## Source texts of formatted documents

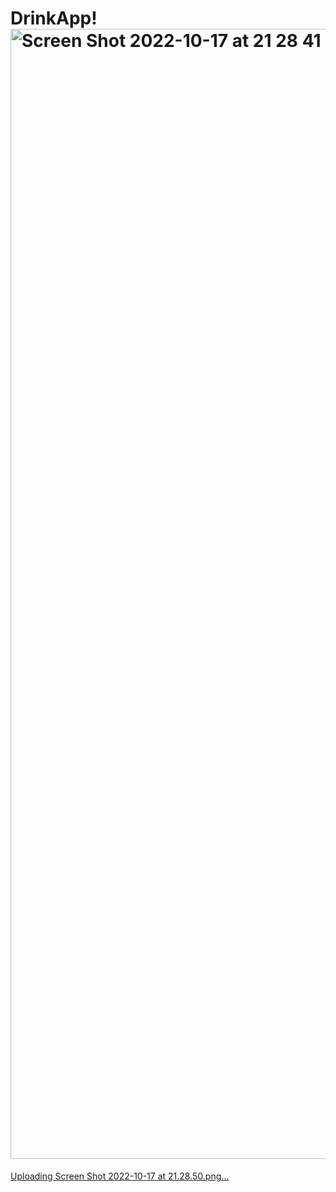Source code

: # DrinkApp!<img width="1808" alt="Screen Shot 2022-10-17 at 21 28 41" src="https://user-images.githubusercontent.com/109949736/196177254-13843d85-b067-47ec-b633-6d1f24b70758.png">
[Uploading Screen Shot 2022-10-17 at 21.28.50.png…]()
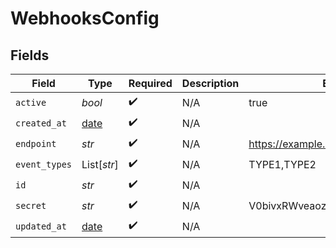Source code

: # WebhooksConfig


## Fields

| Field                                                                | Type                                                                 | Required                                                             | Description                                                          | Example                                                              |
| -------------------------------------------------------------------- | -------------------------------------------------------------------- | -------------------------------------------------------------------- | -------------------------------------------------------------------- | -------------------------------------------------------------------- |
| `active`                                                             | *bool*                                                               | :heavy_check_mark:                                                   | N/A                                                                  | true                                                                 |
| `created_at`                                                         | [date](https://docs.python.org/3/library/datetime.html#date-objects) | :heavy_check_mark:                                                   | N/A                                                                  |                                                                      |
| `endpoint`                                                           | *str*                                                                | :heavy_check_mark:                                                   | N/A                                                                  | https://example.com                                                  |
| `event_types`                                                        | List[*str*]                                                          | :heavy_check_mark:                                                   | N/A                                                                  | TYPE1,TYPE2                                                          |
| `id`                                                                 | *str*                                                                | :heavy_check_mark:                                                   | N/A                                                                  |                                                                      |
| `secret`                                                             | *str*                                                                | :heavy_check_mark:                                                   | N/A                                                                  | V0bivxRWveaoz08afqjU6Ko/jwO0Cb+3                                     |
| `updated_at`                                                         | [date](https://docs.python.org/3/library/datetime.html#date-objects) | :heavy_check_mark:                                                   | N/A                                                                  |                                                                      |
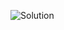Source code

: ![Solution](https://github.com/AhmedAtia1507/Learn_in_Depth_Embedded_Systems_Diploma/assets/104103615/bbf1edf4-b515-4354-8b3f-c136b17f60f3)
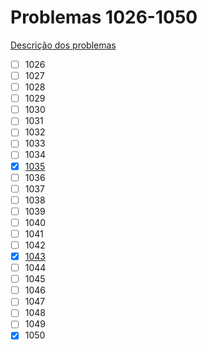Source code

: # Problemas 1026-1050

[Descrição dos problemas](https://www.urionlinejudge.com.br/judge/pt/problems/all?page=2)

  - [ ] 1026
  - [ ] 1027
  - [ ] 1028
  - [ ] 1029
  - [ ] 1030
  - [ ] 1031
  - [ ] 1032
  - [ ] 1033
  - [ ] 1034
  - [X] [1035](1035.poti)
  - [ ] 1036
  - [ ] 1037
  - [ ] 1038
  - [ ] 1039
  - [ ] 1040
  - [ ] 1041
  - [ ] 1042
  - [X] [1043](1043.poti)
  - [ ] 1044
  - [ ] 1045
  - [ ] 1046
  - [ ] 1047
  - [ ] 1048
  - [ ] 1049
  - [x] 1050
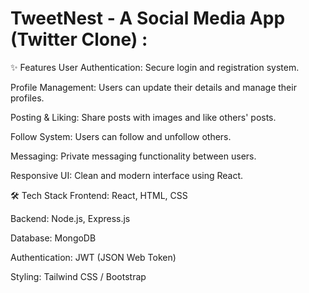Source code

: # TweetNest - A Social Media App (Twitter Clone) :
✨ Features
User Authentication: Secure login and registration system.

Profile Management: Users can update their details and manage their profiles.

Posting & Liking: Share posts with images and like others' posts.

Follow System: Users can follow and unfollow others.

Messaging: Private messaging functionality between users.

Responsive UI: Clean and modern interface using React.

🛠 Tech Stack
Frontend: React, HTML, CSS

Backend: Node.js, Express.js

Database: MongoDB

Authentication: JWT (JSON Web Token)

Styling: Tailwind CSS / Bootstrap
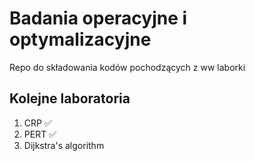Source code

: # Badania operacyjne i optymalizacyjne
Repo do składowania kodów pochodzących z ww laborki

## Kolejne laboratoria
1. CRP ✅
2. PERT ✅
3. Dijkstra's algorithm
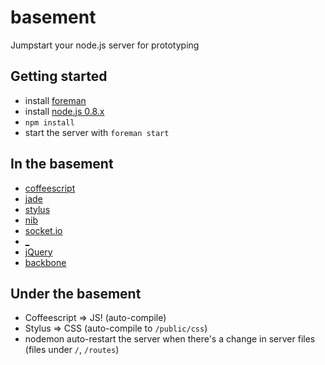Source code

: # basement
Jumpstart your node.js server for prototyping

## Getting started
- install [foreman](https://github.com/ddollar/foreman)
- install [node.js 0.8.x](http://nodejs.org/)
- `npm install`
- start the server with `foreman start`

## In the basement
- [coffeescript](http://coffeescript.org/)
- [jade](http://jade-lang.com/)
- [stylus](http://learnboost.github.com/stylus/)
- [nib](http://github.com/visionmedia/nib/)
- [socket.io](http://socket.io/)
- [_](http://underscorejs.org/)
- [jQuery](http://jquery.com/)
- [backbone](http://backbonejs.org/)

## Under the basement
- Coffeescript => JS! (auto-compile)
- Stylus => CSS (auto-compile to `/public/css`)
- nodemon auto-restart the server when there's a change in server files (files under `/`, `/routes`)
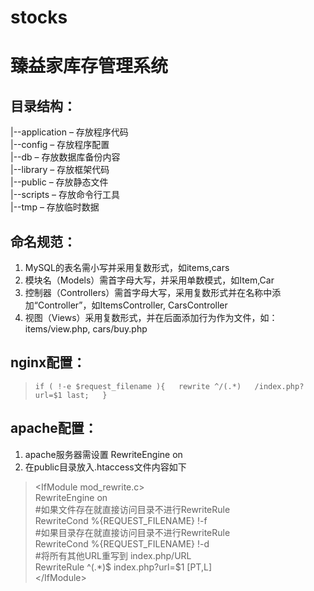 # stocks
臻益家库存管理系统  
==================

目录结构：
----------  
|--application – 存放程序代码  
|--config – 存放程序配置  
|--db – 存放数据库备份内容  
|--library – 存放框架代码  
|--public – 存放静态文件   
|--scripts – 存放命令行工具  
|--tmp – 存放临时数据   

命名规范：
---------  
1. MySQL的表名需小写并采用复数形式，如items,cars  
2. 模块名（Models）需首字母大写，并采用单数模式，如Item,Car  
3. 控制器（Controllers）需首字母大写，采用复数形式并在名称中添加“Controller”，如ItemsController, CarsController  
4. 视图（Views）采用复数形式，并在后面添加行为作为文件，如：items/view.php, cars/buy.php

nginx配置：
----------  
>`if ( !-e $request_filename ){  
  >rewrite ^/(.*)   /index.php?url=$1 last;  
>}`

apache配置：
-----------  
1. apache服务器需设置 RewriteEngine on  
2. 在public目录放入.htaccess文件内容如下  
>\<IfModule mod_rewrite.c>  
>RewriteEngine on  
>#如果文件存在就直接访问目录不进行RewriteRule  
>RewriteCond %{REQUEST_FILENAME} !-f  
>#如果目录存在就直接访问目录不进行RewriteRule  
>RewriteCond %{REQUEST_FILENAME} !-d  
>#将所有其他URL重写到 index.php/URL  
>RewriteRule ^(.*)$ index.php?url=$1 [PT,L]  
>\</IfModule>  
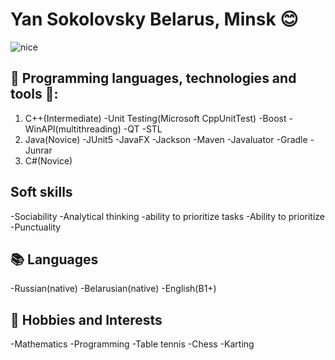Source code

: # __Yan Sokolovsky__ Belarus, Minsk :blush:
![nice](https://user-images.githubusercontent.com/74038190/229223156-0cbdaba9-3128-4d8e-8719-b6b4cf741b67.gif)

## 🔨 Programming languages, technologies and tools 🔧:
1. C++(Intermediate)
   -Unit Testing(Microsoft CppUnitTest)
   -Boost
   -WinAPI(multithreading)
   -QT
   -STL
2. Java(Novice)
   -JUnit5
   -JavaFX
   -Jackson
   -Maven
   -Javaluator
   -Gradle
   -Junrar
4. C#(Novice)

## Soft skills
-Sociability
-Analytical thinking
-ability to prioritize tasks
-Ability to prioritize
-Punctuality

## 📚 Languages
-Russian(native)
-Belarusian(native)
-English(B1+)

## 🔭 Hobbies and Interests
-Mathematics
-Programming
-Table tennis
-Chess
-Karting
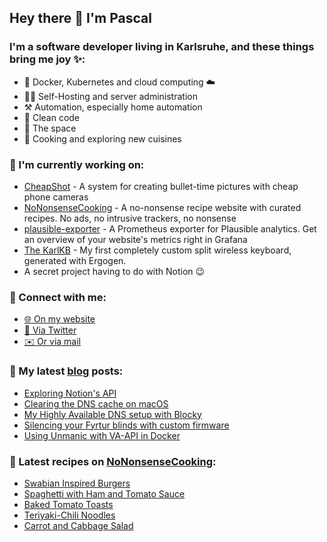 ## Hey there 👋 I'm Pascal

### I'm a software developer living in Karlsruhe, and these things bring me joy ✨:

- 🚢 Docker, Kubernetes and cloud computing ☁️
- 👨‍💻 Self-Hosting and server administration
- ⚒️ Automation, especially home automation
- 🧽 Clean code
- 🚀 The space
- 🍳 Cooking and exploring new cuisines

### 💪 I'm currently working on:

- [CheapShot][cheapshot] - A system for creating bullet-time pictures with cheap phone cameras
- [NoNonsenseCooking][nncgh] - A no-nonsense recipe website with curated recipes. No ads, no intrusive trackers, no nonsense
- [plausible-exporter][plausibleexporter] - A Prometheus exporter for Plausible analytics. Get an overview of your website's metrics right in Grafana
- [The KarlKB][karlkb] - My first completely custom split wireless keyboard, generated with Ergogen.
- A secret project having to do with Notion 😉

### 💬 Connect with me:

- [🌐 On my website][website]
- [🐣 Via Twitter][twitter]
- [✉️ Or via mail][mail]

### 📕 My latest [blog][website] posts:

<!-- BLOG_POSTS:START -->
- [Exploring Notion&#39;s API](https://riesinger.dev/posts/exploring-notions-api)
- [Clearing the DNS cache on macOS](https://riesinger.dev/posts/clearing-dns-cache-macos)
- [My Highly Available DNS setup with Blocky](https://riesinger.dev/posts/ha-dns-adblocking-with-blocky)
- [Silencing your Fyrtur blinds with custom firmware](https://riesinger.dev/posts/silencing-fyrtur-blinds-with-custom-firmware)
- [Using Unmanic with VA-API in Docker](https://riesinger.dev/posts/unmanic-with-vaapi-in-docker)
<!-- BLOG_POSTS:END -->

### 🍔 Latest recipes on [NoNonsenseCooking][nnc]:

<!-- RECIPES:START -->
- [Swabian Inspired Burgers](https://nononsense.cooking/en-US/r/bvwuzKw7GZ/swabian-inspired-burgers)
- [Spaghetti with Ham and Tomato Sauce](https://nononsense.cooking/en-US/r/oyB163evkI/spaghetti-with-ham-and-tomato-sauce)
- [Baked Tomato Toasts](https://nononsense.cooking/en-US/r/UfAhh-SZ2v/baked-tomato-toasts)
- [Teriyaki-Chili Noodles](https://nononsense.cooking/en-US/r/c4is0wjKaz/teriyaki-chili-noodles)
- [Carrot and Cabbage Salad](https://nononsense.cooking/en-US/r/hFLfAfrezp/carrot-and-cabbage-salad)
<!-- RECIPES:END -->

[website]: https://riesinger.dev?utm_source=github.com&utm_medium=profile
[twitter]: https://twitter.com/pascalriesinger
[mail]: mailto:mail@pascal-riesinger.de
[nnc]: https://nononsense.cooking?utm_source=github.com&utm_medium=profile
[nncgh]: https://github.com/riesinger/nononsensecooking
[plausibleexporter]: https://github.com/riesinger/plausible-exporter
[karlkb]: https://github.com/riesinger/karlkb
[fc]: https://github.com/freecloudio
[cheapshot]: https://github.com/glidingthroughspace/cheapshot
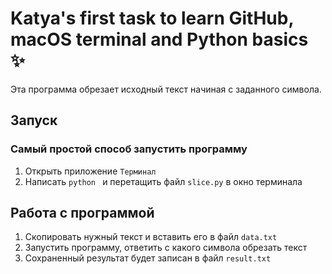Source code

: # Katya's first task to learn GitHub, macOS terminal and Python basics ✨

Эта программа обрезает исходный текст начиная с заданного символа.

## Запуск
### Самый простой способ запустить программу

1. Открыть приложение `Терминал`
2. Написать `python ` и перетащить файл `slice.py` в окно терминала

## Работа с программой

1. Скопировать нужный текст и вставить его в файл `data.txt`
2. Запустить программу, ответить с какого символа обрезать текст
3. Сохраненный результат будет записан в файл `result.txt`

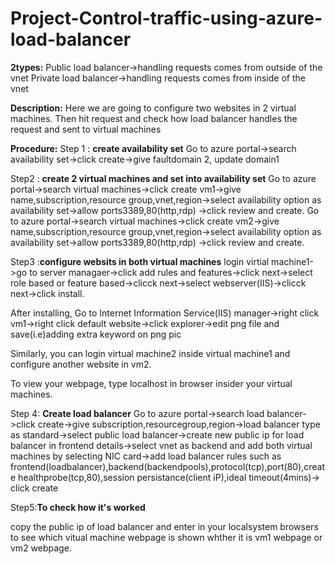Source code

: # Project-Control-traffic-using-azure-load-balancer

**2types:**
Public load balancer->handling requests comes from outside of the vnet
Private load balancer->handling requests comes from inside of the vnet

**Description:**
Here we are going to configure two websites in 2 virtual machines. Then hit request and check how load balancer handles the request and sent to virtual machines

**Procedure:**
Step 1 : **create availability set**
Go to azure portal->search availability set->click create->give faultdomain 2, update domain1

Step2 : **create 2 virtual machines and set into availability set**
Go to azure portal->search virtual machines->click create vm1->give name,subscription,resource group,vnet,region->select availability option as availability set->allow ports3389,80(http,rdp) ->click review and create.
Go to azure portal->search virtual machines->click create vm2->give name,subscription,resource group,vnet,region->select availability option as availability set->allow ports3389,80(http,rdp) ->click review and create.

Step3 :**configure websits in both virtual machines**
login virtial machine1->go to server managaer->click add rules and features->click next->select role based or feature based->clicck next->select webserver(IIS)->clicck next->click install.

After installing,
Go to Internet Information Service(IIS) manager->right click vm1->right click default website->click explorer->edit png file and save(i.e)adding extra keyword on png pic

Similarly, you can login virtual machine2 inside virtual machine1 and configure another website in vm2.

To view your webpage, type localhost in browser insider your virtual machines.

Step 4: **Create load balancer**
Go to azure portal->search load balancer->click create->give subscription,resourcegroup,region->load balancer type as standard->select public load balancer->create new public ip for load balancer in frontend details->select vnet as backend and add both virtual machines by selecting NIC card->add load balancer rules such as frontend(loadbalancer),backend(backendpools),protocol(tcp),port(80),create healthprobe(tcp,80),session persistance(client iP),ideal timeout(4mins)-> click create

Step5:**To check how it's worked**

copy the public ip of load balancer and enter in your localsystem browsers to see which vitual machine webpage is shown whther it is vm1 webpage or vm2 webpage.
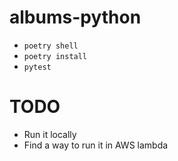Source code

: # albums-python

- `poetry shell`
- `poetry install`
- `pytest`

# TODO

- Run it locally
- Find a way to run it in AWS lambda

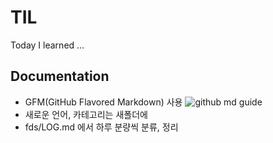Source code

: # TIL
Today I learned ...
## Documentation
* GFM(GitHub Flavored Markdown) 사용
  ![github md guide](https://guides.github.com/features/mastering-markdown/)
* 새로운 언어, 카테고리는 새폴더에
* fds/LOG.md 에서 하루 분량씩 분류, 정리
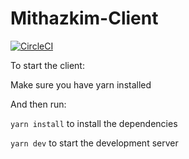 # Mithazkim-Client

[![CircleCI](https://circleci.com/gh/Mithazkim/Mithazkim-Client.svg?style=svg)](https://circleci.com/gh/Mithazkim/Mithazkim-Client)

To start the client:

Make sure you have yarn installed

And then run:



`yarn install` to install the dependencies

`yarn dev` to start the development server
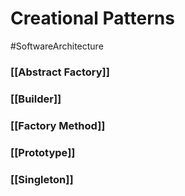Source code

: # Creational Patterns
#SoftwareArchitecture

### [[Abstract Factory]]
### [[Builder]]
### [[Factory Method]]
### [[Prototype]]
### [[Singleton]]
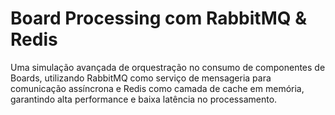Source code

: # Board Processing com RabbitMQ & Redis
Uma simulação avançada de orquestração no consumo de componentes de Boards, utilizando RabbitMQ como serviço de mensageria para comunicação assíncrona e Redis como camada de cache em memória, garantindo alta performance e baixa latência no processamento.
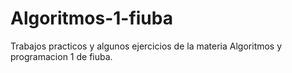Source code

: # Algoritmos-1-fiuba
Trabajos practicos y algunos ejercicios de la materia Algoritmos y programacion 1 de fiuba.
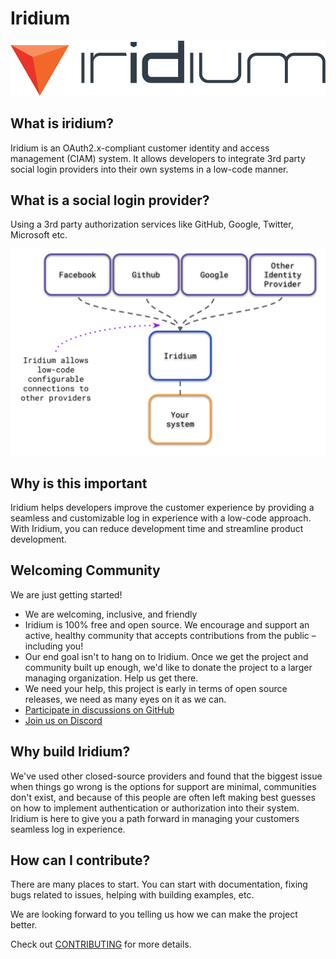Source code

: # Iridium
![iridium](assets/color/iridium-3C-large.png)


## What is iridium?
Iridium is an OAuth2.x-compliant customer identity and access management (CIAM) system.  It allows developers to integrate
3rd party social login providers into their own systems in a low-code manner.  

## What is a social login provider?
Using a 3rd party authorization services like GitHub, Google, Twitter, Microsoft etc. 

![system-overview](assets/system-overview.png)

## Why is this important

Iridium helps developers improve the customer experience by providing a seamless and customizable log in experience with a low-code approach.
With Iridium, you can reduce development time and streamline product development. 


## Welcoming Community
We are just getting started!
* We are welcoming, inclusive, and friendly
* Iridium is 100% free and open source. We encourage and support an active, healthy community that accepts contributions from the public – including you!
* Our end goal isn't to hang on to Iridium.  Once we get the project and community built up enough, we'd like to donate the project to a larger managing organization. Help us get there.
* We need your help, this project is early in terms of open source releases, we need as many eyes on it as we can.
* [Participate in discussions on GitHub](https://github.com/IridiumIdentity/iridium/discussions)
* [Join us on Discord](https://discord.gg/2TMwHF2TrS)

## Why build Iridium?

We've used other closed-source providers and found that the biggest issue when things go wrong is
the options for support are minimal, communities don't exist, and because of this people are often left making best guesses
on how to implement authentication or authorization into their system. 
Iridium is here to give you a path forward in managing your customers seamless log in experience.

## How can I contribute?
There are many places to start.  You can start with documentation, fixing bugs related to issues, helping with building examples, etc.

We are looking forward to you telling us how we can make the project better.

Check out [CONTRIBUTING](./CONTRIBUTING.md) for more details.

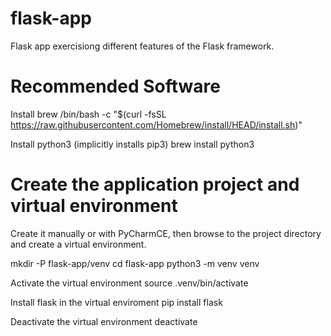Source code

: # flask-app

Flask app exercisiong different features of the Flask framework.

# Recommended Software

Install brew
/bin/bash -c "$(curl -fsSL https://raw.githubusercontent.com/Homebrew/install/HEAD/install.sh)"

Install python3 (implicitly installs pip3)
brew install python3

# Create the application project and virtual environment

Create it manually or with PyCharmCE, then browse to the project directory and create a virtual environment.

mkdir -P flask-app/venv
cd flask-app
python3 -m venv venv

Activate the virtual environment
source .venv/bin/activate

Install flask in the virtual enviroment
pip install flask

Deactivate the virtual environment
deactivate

## Activity
Your answer should be every line above that contains the word "region".

## Answer to this problem
Go to azure portal->search virtual machines->click create vm1->give name,subscription,resource group,vnet,region->select availability option as availability set->allow ports3389,80(http,rdp) ->click review and create.
Go to azure portal->search virtual machines->click create vm2->give name,subscription,resource group,vnet,region->select availability option as availability set->allow ports3389,80(http,rdp) ->click review and create.
Go to azure portal->search load balancer->click create->give subscription,resourcegroup,region->load balancer type as standard->select public load balancer->create new public ip for load balancer in frontend details->select vnet as backend and add both virtual machines by selecting NIC card->add load balancer rules such as frontend(loadbalancer),backend(backendpools),protocol(tcp),port(80),create healthprobe(tcp,80),session persistance(client iP),ideal timeout(4mins)-> click create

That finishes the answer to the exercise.